Like five million other fans last week, I sat down and listened to Emergence for the first time. I didn’t do it at 8AM in the effing morning like some did, even though I knew that’s when the single was going to drop in my time zone. I’m not a morning person, and the song wasn’t going to vanish from Spotify if I didn’t rush in to listen. I chose to take my time with it.

(This will become kinda relevant later.)

I sat in a camp chair set up in our new TV room, which at the time had no couches (because the movers hadn’t shown up yet) and no TV (still in its box even now, waiting to be set up).

Looking into a living room full of unpacked boxes and a step ladder. In the foreground sits a black foldable chair and a paper floor lamp.

(Can you spot Molly lounging in the background?)

Sitting in a brand new space with brand new music cued up felt very appropriate. I didn’t know what to expect. Remember I’m coming off my favorite band of all time putting out new music that was utterly underwhelming for me. There was kind of a lot riding on this moment.

(I still can’t shake that feeling of convergence, of inevitability, that this group would have drawn me in eventually no matter what I did. I wasn’t actually scared I wouldn’t like it.)

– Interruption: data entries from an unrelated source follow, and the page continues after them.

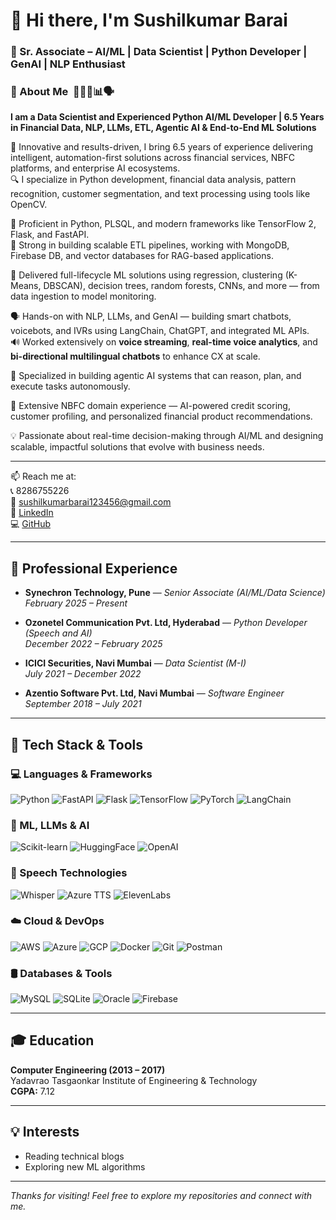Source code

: # 👋 Hi there, I'm Sushilkumar Barai

### 🚀 Sr. Associate – AI/ML | Data Scientist | Python Developer | GenAI | NLP Enthusiast


### 🧠 About Me &nbsp;🚀👨‍💻📊🗣️

**I am a Data Scientist and Experienced Python AI/ML Developer | 6.5 Years in Financial Data, NLP, LLMs, ETL, Agentic AI & End-to-End ML Solutions**

🚀 Innovative and results-driven, I bring 6.5 years of experience delivering intelligent, automation-first solutions across financial services, NBFC platforms, and enterprise AI ecosystems.  
🔍 I specialize in Python development, financial data analysis, pattern recognition, customer segmentation, and text processing using tools like OpenCV.

🐍 Proficient in Python, PLSQL, and modern frameworks like TensorFlow 2, Flask, and FastAPI.  
🔁 Strong in building scalable ETL pipelines, working with MongoDB, Firebase DB, and vector databases for RAG-based applications.

🧠 Delivered full-lifecycle ML solutions using regression, clustering (K-Means, DBSCAN), decision trees, random forests, CNNs, and more — from data ingestion to model monitoring.

🗣️ Hands-on with NLP, LLMs, and GenAI — building smart chatbots, voicebots, and IVRs using LangChain, ChatGPT, and integrated ML APIs.  
🔊 Worked extensively on **voice streaming**, **real-time voice analytics**, and **bi-directional multilingual chatbots** to enhance CX at scale.

🤖 Specialized in building agentic AI systems that can reason, plan, and execute tasks autonomously.

🏦 Extensive NBFC domain experience — AI-powered credit scoring, customer profiling, and personalized financial product recommendations.

💡 Passionate about real-time decision-making through AI/ML and designing scalable, impactful solutions that evolve with business needs.


---

📫 Reach me at:  
📞 8286755226  
📧 sushilkumarbarai123456@gmail.com  
🔗 [LinkedIn](https://linkedin.com/in/sushilkumarbarai)  
💻 [GitHub](https://github.com/SushilkumarBarai)

---

## 💼 Professional Experience

- **Synechron Technology, Pune** — *Senior Associate (AI/ML/Data Science)*  
  *February 2025 – Present*

- **Ozonetel Communication Pvt. Ltd, Hyderabad** — *Python Developer (Speech and AI)*  
  *December 2022 – February 2025*

- **ICICI Securities, Navi Mumbai** — *Data Scientist (M-I)*  
  *July 2021 – December 2022*

- **Azentio Software Pvt. Ltd, Navi Mumbai** — *Software Engineer*  
  *September 2018 – July 2021*

---

## 🧰 Tech Stack & Tools

### 💻 Languages & Frameworks

![Python](https://img.shields.io/badge/-Python-3776AB?style=flat-square&logo=python&logoColor=white)
![FastAPI](https://img.shields.io/badge/-FastAPI-009688?style=flat-square&logo=fastapi&logoColor=white)
![Flask](https://img.shields.io/badge/-Flask-000000?style=flat-square&logo=flask)
![TensorFlow](https://img.shields.io/badge/-TensorFlow-FF6F00?style=flat-square&logo=tensorflow&logoColor=white)
![PyTorch](https://img.shields.io/badge/-PyTorch-EE4C2C?style=flat-square&logo=pytorch&logoColor=white)
![LangChain](https://img.shields.io/badge/-LangChain-000000?style=flat-square)

### 🤖 ML, LLMs & AI

![Scikit-learn](https://img.shields.io/badge/-Scikit--learn-F7931E?style=flat-square&logo=scikit-learn&logoColor=white)
![HuggingFace](https://img.shields.io/badge/-Hugging%20Face-FFD21F?style=flat-square&logo=huggingface&logoColor=black)
![OpenAI](https://img.shields.io/badge/-OpenAI-412991?style=flat-square&logo=openai&logoColor=white)

### 🎤 Speech Technologies

![Whisper](https://img.shields.io/badge/-Whisper-333333?style=flat-square)
![Azure TTS](https://img.shields.io/badge/-Azure%20TTS-0078D4?style=flat-square&logo=microsoftazure&logoColor=white)
![ElevenLabs](https://img.shields.io/badge/-Eleven%20Labs-black?style=flat-square)

### ☁️ Cloud & DevOps

![AWS](https://img.shields.io/badge/-AWS-232F3E?style=flat-square&logo=amazonaws&logoColor=white)
![Azure](https://img.shields.io/badge/-Azure-0078D4?style=flat-square&logo=microsoftazure&logoColor=white)
![GCP](https://img.shields.io/badge/-GCP-4285F4?style=flat-square&logo=googlecloud&logoColor=white)
![Docker](https://img.shields.io/badge/-Docker-2496ED?style=flat-square&logo=docker&logoColor=white)
![Git](https://img.shields.io/badge/-Git-F05032?style=flat-square&logo=git&logoColor=white)
![Postman](https://img.shields.io/badge/-Postman-FF6C37?style=flat-square&logo=postman&logoColor=white)

### 🛢️ Databases & Tools

![MySQL](https://img.shields.io/badge/-MySQL-4479A1?style=flat-square&logo=mysql&logoColor=white)
![SQLite](https://img.shields.io/badge/-SQLite-003B57?style=flat-square&logo=sqlite&logoColor=white)
![Oracle](https://img.shields.io/badge/-Oracle-F80000?style=flat-square&logo=oracle&logoColor=white)
![Firebase](https://img.shields.io/badge/-Firebase-FFCA28?style=flat-square&logo=firebase&logoColor=black)

---

## 🎓 Education

**Computer Engineering (2013 – 2017)**  
Yadavrao Tasgaonkar Institute of Engineering & Technology  
**CGPA:** 7.12  

---

## 💡 Interests
- Reading technical blogs  
- Exploring new ML algorithms  

---

_Thanks for visiting! Feel free to explore my repositories and connect with me._

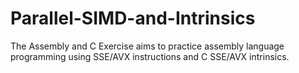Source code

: # Parallel-SIMD-and-Intrinsics
The Assembly and C Exercise aims to practice assembly language programming using SSE/AVX instructions and C SSE/AVX intrinsics.
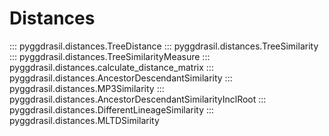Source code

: # Distances

::: pyggdrasil.distances.TreeDistance
::: pyggdrasil.distances.TreeSimilarity
::: pyggdrasil.distances.TreeSimilarityMeasure
::: pyggdrasil.distances.calculate_distance_matrix
::: pyggdrasil.distances.AncestorDescendantSimilarity
::: pyggdrasil.distances.MP3Similarity
::: pyggdrasil.distances.AncestorDescendantSimilarityInclRoot
::: pyggdrasil.distances.DifferentLineageSimilarity
::: pyggdrasil.distances.MLTDSimilarity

I did like it. Immediately, on first listen, which was a relief. It did the unexpected in exactly the way I’ve come to expect from them, if that makes sense. (I also immediately tagged it as a Track 2, just from its vibes). The first time I heard the chorus, I legitimately teared up a little. I know it’s terribly cliché to claim “such and such singer speaks directly to my soul”, but…it really did feel like Vessel was coaxing me in particular out of the dark.

“Come on, come on, out from underneath who you were. Come on, come on, you know that it’s time to emerge.”

I’m trying.

In setting up this new house, I keep telling myself I’m not constrained by the necessities of the old space nor by force of habit. I can organize things differently; I can set things up better. We have the budget right now to spend money on non-necessities. I am allowed to do that. I do not have to “put up with” a shitty thing just to avoid spending money. It’s just money. Hell, I’m allowed to buy something that turns out to be a waste, and I don’t have to beat myself up over it.

A desk with a wooden top sitting next to a window, with art supplies and a monitor scattered over it.

(Pretty new desk! My old desk was beat to hell and back; it frankly needed a swap out)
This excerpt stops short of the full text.